Market Overview

Passive Approach Can Serve Investors Well With Junk Bonds

Passive Approach Can Serve Investors Well With Junk Bonds

The iShares iBoxx $ High Yid Corp Bond (ETF) (NYSE: HYG) and the SPDR Barclays Capital High Yield Bnd ETF (NYSE: JNK) are the two largest high-yield corporate bond exchange-traded funds by assets and are currently home to nearly $29 billion in combined assets under management.

While that is an impressive number, it is a mere fraction of the total U.S. junk bond market, indicating that many investors prefer actively managed mutual funds for high-yield bond exposure to passively managed ETF equivalents. Data suggest such preferences are not always rewarded.

Success And The Numbers

“The data is relatively discouraging for actively managed long-term investment grade (16 percent), intermediate-term investment-grade (17 percent) and high yield (25 percent) funds and their ability to duplicate success. However, the numbers are more encouraging for the persistence of those strong performing active emerging market debt (46 percent) and short-term investment-grade (37 percent) funds,” said S&P Capital IQ in a note out Tuesday.

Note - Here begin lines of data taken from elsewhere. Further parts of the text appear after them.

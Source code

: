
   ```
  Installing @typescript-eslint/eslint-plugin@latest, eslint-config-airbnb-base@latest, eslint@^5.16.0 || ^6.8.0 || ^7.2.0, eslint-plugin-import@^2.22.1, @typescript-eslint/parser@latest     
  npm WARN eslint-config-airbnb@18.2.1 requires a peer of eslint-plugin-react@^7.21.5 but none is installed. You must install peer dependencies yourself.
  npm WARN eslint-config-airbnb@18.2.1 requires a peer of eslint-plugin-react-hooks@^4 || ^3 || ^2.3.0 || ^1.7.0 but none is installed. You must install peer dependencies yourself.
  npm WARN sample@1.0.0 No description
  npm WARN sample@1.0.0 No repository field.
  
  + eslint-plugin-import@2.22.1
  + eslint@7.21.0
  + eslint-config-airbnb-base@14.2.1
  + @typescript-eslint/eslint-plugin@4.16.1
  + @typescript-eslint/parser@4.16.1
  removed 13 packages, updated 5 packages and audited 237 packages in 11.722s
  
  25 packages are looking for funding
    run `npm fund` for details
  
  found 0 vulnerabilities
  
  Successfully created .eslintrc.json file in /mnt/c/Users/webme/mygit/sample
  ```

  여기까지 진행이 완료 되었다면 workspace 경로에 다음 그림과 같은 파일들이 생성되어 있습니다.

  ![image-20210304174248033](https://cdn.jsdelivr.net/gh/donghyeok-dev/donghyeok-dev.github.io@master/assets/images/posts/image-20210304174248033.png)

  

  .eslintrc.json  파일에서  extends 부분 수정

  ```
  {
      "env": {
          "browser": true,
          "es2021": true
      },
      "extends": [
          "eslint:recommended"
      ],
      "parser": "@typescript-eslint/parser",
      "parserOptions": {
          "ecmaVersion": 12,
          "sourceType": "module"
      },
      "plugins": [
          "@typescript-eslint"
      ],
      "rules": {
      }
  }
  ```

Related Link: Stick With Passive Mid-, Small-Cap ETFs Over Active Funds

That data from S&P Capital IQ comes on the heels of a report by the research firm out Monday highlighting some of the shortcomings of actively managed mid- and small-cap mutual funds compared to their lower fee, passive ETF rivals.

Mid-, Small-Caps Versus Passive ETF Rivals

HYG, the largest junk bond ETF, “rose 5.76 percent in 2013, less than the 6.85 percent mutual fund average. But, passively managed HYG's 1.91 percent gain in 2014 and 5.01 percent loss in 2015 were better than the 1.36 percent and 4.07 percent respective positive and negative returns for active funds. HYG has $17 billion in assets,” said S&P Capital IQ.

The PowerShares High Yield Corporate Bond Portfolio (NYSE: PHB) is nearly 9 years old, making it one of the oldest smart beta bond ETFs on the market. Like HYG, PHB is cost-effective and stacks up well against active equivalents in terms of past performance.

“Both ETFs have a 0.50 percent expense ratio, much lower than the 1.09 percent for the Lipper high yield mutual fund peer group. While we don't think investors should make fund decisions based solely on past performance success, only 42 percent outperformed HYG's 4.17 percent three-year annualized total return through August 17 and only 16 percent were ahead of PHB's 5.02 percent,” added S&P Capital IQ.

As it should be, credit quality is an issue to consider with active and passive high-yield funds. PHB holds no debt rated below B, but as S&P Capital IQ notes, the average active junk bond allocates 10 percent of its weight to bonds rated below B.

The research firm has Overweight ratings on HYG and PHB.